Sunday, December 4, 2011

Pinpointing the Laughter Zone

Abnormal growths near the part of the
hypothalamus called the mammillary
bodies cause laughing seizures.
There's nothing funny about gelastic epilepsy. It hits young children, worsens with time, and can lead to several devastating seizure types as well as developmental and behavioral problems. But still, the kids who have this very rare epilepsy are laughing. They can't help it.

The part of the brain responsible for laughter appears to be located on the underside of the hypothalamus, a place disturbed by all of the growths, called hypothalmic hamartomas, known to cause laughing epilepsy. This discovery was one byproduct of research examining 100 cases of gelastic epilepsy to determine how the locations and sizes of hamartomas resulted in different symptoms and outcomes. The research, recently published in the journal BRAIN, and discussed by a panel of neuroscientists at the AES meeting in Baltimore on Sunday, showed that while variously sized tumors found in proximity to different parts of the hypothalamus had different expressions, all of those causing laughter were adjacent to the part of the hypothalamus known as the mammillary bodies.
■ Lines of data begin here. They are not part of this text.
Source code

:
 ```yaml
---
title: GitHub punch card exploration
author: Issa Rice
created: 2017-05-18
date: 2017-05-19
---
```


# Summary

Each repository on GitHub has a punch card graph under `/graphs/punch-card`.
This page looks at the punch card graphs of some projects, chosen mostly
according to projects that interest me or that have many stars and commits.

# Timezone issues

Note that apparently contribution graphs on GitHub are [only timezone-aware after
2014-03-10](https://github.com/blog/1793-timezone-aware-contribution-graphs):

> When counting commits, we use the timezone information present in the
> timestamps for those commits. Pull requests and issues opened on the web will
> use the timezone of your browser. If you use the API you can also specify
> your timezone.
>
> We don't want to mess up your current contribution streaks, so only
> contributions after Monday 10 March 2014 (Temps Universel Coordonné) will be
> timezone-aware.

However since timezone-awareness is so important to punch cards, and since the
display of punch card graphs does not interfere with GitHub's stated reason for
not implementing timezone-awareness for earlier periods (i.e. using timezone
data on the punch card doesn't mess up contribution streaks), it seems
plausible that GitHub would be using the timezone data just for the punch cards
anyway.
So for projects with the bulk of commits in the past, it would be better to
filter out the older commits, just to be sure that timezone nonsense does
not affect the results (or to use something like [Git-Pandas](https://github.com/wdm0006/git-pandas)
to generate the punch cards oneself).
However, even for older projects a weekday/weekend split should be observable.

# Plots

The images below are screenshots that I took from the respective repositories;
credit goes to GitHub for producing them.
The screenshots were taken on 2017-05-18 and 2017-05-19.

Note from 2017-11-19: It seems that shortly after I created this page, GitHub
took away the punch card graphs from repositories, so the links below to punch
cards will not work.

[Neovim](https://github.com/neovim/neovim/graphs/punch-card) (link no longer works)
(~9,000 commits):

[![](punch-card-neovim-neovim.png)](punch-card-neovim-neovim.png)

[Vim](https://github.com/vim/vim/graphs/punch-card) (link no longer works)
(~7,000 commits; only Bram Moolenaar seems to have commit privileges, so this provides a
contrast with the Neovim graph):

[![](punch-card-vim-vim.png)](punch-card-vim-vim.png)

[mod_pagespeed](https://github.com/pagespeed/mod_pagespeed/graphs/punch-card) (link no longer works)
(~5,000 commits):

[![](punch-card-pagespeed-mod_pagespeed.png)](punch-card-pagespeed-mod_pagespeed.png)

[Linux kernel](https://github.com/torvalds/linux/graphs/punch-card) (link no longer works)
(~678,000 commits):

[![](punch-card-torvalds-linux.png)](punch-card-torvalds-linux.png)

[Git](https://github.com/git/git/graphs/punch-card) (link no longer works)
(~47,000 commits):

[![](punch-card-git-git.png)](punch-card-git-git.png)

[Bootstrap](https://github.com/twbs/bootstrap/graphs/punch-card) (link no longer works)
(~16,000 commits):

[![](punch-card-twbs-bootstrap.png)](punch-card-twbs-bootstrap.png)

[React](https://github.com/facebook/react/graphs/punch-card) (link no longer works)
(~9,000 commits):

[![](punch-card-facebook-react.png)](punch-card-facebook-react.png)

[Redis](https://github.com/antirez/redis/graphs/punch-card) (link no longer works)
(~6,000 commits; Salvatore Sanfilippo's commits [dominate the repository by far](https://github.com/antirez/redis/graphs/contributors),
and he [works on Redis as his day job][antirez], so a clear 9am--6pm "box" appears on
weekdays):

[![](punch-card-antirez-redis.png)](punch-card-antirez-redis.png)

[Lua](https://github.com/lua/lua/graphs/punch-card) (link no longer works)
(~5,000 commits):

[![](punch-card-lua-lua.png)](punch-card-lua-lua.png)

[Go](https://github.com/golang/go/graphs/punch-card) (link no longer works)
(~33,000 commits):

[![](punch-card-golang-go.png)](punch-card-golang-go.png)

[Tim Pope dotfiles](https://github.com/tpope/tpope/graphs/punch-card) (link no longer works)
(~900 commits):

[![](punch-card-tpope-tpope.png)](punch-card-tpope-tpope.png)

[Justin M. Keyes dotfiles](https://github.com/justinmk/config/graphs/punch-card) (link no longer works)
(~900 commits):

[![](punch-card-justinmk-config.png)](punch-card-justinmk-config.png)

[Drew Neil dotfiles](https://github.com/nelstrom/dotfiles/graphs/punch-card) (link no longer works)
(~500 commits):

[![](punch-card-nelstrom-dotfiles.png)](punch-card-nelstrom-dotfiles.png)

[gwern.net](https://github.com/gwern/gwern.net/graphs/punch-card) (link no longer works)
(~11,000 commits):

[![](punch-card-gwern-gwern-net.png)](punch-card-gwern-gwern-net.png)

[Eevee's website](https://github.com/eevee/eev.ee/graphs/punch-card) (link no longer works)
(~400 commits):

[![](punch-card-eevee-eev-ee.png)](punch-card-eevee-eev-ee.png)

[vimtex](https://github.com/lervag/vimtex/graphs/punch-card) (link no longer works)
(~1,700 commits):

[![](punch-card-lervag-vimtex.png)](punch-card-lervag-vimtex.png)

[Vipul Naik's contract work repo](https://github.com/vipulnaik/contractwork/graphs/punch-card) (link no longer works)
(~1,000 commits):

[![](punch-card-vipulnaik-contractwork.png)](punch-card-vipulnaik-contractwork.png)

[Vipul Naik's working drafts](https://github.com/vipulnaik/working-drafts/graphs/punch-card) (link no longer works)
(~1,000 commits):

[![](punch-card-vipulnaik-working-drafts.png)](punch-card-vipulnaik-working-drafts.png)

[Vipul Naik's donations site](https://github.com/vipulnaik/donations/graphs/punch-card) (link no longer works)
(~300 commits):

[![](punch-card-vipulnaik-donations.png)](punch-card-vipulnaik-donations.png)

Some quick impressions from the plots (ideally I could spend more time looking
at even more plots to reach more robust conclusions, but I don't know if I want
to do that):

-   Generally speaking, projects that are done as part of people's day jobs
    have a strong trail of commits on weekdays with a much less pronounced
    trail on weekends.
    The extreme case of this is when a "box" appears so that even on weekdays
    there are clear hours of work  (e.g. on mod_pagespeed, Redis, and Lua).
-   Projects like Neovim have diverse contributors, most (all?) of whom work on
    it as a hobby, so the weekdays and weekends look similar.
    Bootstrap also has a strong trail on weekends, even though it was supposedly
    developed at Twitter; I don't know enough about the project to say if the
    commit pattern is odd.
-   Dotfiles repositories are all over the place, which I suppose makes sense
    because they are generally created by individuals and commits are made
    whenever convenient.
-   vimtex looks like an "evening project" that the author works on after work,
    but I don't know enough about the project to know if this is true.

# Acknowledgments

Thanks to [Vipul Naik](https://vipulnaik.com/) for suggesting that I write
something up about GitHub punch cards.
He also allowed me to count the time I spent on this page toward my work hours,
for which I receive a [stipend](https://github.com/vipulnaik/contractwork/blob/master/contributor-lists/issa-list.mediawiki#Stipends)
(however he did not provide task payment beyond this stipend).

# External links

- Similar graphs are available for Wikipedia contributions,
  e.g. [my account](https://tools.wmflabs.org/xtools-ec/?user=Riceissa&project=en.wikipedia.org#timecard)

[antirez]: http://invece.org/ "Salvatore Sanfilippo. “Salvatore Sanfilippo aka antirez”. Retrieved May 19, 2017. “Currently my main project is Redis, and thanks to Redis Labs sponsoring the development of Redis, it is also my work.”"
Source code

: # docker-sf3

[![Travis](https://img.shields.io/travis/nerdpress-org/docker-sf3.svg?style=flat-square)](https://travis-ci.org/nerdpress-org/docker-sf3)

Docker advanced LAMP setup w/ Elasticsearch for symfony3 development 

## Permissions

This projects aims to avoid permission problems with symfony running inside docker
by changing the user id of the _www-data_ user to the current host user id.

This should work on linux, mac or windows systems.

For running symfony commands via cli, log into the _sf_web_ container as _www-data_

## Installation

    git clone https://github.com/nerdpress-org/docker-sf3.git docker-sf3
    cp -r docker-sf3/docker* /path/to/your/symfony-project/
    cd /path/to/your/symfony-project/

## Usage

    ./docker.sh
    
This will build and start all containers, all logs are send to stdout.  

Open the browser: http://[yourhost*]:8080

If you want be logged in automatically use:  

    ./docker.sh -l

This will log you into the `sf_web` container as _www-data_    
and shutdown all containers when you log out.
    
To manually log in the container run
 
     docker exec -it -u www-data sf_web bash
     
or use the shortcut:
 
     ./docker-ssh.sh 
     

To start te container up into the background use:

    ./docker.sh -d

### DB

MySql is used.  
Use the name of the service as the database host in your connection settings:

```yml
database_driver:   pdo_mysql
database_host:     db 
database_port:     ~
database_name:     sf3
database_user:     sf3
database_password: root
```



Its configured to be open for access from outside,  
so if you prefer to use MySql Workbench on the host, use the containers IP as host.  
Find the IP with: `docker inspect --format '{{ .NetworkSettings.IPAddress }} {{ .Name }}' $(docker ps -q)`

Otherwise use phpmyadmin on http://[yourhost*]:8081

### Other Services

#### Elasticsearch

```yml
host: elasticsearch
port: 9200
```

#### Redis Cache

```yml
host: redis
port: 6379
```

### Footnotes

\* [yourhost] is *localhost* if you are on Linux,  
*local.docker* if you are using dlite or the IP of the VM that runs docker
"We've known for decades that hamartomas in the hypothalamus cause laughing seizures," said Stanford neurologists Josef Parvizi, lead author of the study. "But that's like saying the problem is coming from a city. We wanted to see exactly which district in that city were involved to help us understand the networks that underlie laughter. Just knowing it was in the hypothalamus was not enough."

Parvizi collaborated with John Kerrigan at the Barrow Neurological Institute in Phoenix, which Parvizi calls "the Mecca for hypothalmic hamartoma research." Their paper, which also examined the different outcomes of children with different sized tumors, and tumors adjacent to different parts of the hypothalamus, concluded that however large they are, and wherever they are located, quick diagnosis and removal of hamartomas is key to a good outcome. "If you let this condition linger," says Parvizi, "you are going to run into trouble." 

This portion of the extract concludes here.